» **EXERCISE INPUTS**
++++++++++
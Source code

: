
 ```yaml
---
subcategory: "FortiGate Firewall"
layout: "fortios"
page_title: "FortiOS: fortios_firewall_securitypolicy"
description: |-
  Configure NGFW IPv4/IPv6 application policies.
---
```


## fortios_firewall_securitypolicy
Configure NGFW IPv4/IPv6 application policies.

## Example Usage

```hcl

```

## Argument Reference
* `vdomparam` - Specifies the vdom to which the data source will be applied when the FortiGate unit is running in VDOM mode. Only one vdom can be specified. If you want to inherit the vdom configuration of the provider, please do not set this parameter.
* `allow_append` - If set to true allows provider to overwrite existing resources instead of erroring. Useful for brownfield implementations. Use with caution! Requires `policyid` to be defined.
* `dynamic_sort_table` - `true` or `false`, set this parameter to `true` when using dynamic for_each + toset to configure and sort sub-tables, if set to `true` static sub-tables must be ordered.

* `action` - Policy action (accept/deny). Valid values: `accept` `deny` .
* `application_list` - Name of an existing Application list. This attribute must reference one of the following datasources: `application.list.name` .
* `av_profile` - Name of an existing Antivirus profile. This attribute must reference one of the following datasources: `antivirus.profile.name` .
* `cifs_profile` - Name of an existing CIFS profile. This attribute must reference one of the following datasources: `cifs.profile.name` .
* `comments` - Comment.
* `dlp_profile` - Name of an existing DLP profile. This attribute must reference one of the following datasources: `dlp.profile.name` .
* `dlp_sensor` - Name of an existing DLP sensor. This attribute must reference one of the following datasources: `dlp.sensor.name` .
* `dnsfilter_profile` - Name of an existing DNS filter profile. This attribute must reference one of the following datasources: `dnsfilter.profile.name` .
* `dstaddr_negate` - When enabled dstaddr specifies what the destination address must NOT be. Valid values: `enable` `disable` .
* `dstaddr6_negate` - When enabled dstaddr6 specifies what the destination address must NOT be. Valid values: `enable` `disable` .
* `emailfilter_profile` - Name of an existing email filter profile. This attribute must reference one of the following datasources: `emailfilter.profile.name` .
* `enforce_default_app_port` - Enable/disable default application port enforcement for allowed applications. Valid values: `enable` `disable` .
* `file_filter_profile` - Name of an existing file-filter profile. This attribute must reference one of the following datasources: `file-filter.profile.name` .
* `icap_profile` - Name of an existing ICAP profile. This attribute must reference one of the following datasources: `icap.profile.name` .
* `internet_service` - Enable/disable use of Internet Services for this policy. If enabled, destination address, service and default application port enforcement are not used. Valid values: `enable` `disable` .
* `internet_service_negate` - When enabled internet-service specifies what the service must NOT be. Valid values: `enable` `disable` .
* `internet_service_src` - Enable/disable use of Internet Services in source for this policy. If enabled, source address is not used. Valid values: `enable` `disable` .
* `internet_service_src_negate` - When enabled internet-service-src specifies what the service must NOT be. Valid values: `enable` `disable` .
++++++++++
» **WHAT THE TASK ASKS**
Your answer should consist of each line of the data above in which the word "policies" occurs.

» **RESULT**
  Configure NGFW IPv4/IPv6 application policies.
Configure NGFW IPv4/IPv6 application policies.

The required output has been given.